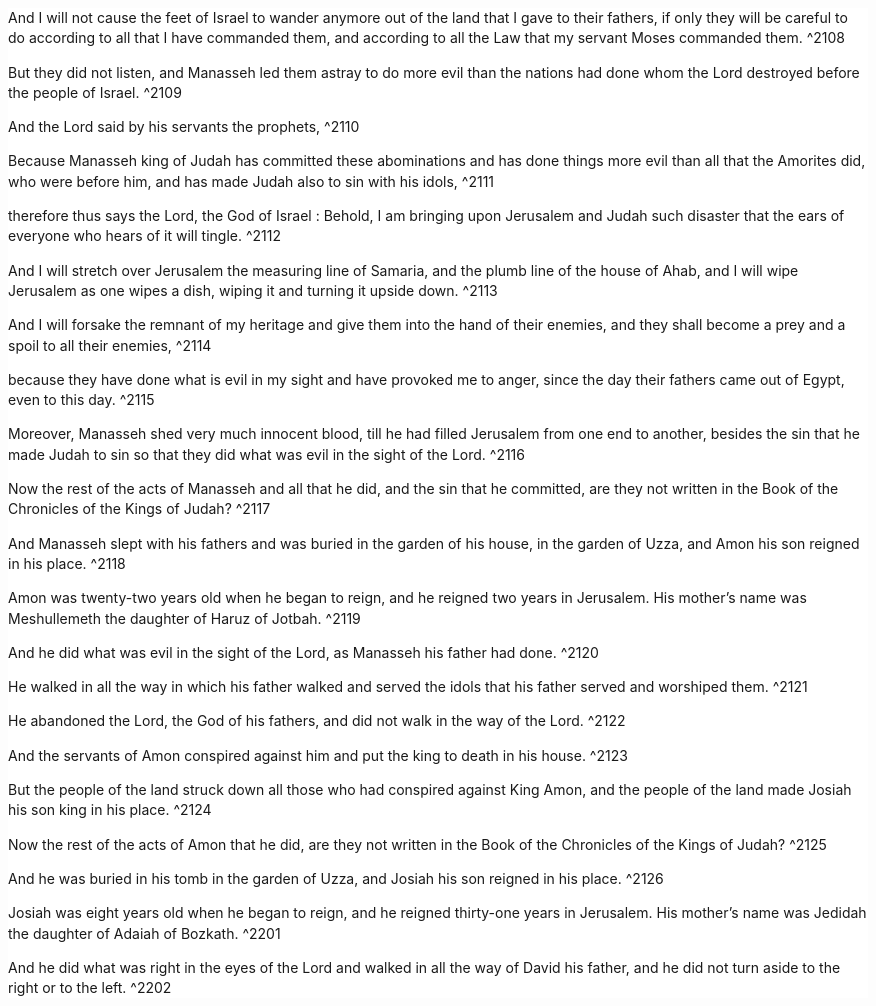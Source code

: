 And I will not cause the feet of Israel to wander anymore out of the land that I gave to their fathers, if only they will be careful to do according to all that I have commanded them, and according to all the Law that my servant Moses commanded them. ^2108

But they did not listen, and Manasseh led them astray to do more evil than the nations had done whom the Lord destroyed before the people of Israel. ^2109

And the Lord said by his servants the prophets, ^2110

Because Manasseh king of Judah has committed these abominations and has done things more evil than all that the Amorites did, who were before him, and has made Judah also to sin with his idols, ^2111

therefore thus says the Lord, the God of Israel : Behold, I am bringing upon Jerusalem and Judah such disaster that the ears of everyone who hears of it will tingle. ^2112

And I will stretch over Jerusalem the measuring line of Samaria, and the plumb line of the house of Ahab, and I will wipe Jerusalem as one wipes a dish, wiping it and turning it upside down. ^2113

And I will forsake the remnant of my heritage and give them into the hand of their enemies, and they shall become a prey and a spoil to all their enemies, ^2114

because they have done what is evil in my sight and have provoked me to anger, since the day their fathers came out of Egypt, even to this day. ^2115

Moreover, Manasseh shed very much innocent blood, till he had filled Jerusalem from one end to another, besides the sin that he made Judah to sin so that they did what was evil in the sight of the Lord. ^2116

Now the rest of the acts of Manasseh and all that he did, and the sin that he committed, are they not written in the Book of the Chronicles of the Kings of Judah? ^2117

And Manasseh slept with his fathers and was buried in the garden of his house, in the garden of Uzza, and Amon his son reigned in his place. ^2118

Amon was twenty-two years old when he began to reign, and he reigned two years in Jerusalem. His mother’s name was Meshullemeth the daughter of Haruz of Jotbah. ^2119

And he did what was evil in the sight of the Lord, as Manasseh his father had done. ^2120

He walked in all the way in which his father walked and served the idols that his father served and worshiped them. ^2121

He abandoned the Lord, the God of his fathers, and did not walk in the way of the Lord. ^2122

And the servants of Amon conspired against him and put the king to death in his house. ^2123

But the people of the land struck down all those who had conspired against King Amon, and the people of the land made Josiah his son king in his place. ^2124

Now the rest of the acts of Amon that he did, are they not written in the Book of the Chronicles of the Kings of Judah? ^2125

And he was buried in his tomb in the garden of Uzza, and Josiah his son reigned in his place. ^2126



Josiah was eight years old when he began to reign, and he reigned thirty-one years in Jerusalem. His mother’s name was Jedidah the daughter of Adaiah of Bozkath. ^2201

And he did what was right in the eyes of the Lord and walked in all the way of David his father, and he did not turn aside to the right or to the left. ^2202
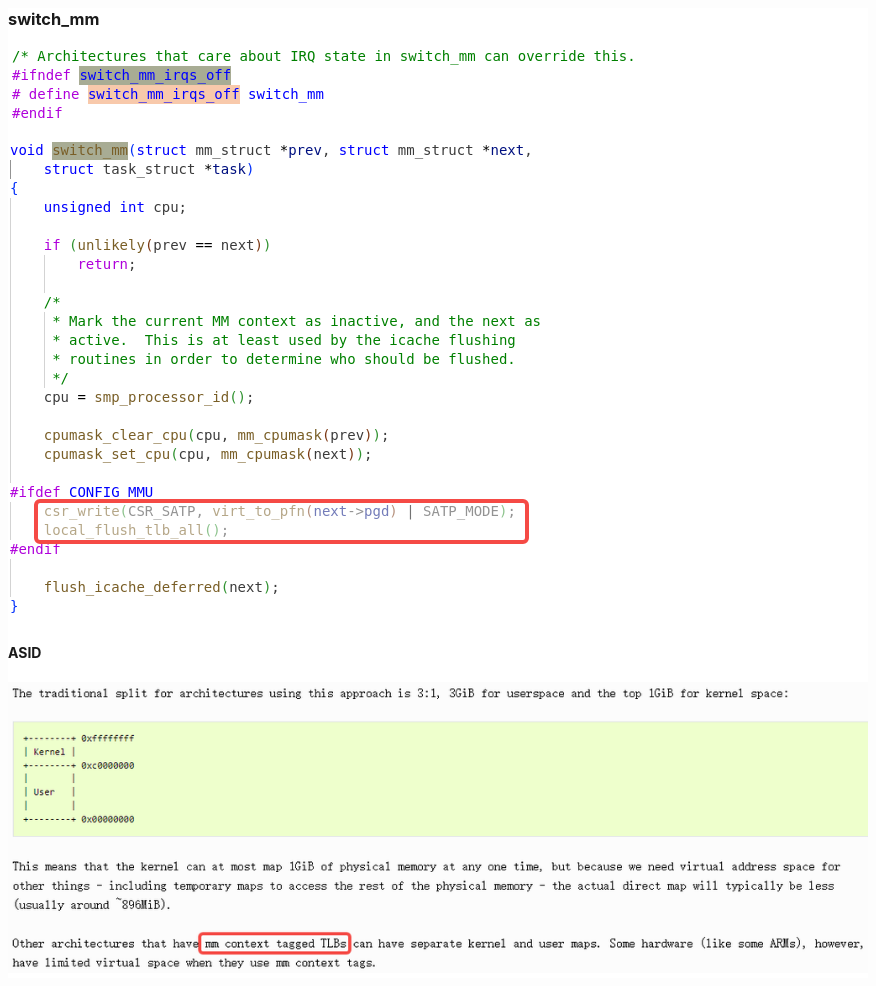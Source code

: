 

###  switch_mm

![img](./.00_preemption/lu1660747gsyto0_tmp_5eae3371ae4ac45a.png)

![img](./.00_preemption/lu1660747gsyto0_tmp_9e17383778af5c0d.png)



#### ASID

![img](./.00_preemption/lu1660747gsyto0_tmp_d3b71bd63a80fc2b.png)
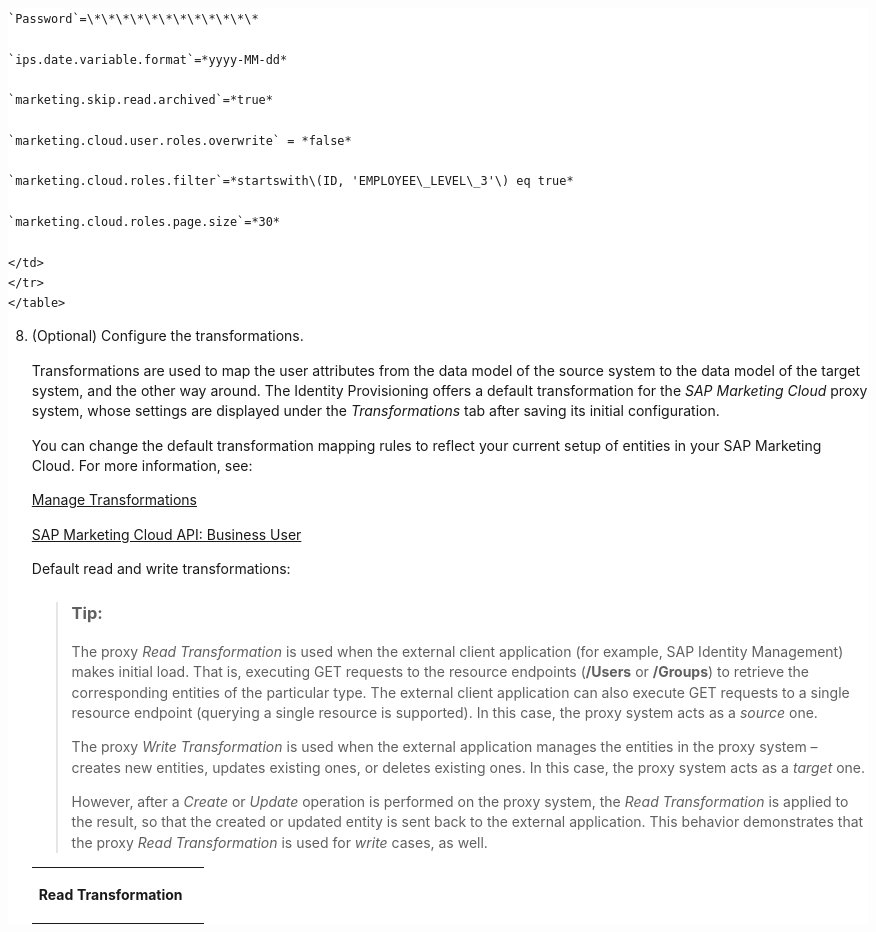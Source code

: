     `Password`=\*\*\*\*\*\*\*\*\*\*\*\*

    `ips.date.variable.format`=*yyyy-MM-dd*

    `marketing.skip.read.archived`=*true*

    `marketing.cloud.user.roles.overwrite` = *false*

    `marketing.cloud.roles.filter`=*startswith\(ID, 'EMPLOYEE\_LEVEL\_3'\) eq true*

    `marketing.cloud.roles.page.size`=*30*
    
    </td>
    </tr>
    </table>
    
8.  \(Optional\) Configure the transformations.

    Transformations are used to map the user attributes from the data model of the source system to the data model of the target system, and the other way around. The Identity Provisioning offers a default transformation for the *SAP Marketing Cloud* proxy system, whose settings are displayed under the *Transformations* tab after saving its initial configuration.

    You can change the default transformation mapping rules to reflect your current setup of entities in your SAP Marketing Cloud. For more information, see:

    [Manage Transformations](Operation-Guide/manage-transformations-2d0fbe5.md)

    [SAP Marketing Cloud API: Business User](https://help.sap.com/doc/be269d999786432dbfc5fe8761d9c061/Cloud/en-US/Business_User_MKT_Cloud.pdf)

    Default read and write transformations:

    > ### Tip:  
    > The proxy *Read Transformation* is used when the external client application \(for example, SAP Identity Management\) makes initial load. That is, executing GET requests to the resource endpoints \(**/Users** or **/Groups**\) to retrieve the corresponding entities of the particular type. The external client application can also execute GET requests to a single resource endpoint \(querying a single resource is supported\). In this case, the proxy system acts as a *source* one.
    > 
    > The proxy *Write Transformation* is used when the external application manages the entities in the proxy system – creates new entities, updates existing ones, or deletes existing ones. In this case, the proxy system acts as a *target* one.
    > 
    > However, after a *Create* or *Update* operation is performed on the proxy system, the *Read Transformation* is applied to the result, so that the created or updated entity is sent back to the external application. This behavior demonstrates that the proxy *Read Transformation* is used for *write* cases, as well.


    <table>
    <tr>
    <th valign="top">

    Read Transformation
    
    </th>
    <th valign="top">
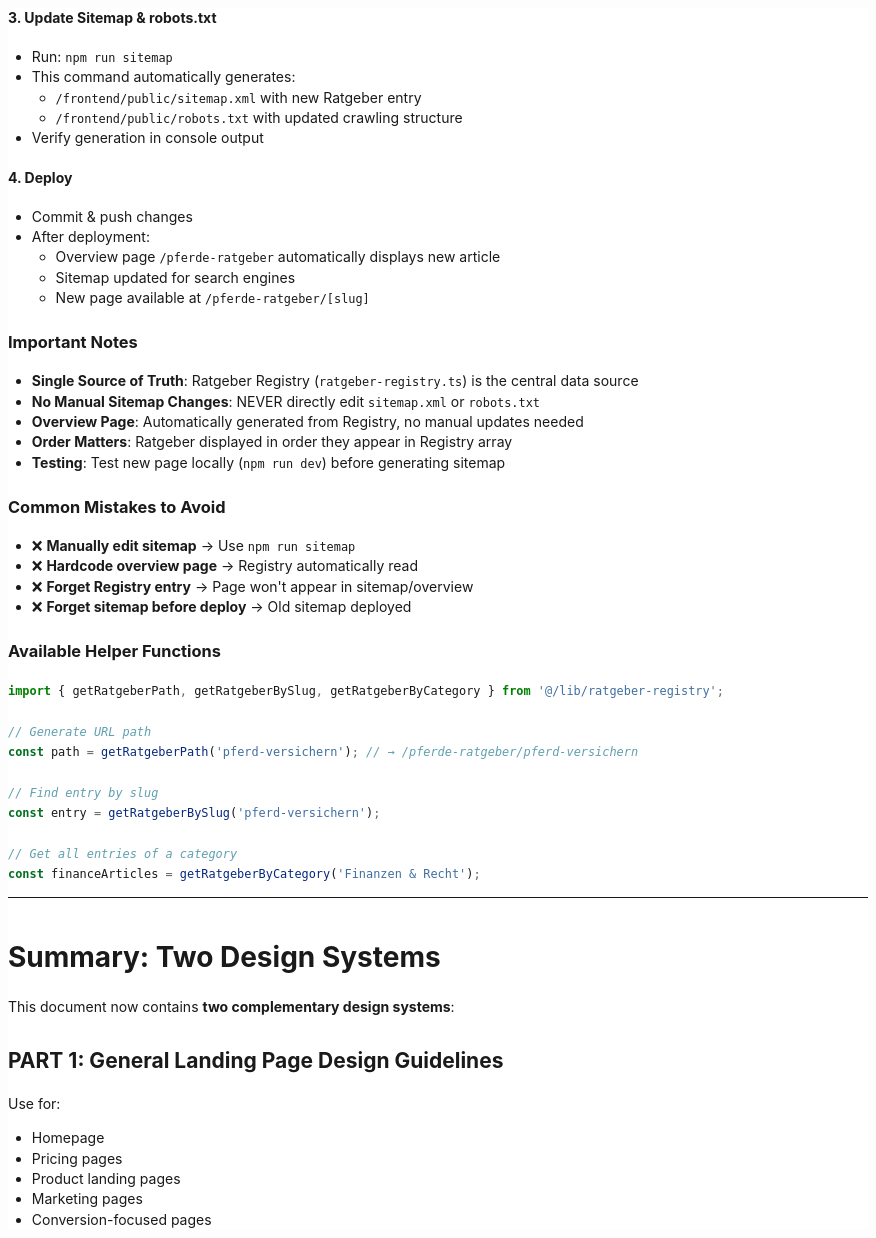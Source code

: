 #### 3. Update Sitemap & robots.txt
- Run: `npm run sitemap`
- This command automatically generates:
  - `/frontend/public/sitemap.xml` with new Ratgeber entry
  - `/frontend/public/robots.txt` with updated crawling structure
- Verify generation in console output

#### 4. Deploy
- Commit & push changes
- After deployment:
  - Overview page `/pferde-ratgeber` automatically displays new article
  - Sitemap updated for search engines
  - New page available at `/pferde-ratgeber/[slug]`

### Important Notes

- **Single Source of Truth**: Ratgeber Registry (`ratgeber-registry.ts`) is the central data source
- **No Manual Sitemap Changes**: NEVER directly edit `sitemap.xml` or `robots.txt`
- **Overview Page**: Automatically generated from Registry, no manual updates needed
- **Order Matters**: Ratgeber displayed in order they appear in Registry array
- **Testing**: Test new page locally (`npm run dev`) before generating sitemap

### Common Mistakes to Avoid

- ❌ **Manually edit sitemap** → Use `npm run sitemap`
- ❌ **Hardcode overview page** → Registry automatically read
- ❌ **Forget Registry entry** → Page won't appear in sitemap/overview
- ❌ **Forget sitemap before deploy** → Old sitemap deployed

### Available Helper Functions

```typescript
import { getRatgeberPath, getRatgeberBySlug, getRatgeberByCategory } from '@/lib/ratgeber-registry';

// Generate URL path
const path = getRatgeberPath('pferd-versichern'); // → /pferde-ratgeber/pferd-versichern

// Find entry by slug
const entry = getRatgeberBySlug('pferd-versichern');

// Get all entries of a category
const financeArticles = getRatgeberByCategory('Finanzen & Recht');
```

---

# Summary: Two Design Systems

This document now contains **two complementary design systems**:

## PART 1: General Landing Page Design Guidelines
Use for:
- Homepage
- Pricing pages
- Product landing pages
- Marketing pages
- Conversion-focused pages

▶ [Required work]: The lines from the one containing "- **Order Matters**: Ratgeber" through the final line of the listing above are to be repeated exactly, and nothing else is to be printed.

▶ [Completed task]:
- **Order Matters**: Ratgeber displayed in order they appear in Registry array
- **Testing**: Test new page locally (`npm run dev`) before generating sitemap

### Common Mistakes to Avoid

- ❌ **Manually edit sitemap** → Use `npm run sitemap`
- ❌ **Hardcode overview page** → Registry automatically read
- ❌ **Forget Registry entry** → Page won't appear in sitemap/overview
- ❌ **Forget sitemap before deploy** → Old sitemap deployed

### Available Helper Functions

```typescript
import { getRatgeberPath, getRatgeberBySlug, getRatgeberByCategory } from '@/lib/ratgeber-registry';

// Generate URL path
const path = getRatgeberPath('pferd-versichern'); // → /pferde-ratgeber/pferd-versichern

// Find entry by slug
const entry = getRatgeberBySlug('pferd-versichern');

// Get all entries of a category
const financeArticles = getRatgeberByCategory('Finanzen & Recht');
```

---

# Summary: Two Design Systems

This document now contains **two complementary design systems**:

## PART 1: General Landing Page Design Guidelines
Use for:
- Homepage
- Pricing pages
- Product landing pages
- Marketing pages
- Conversion-focused pages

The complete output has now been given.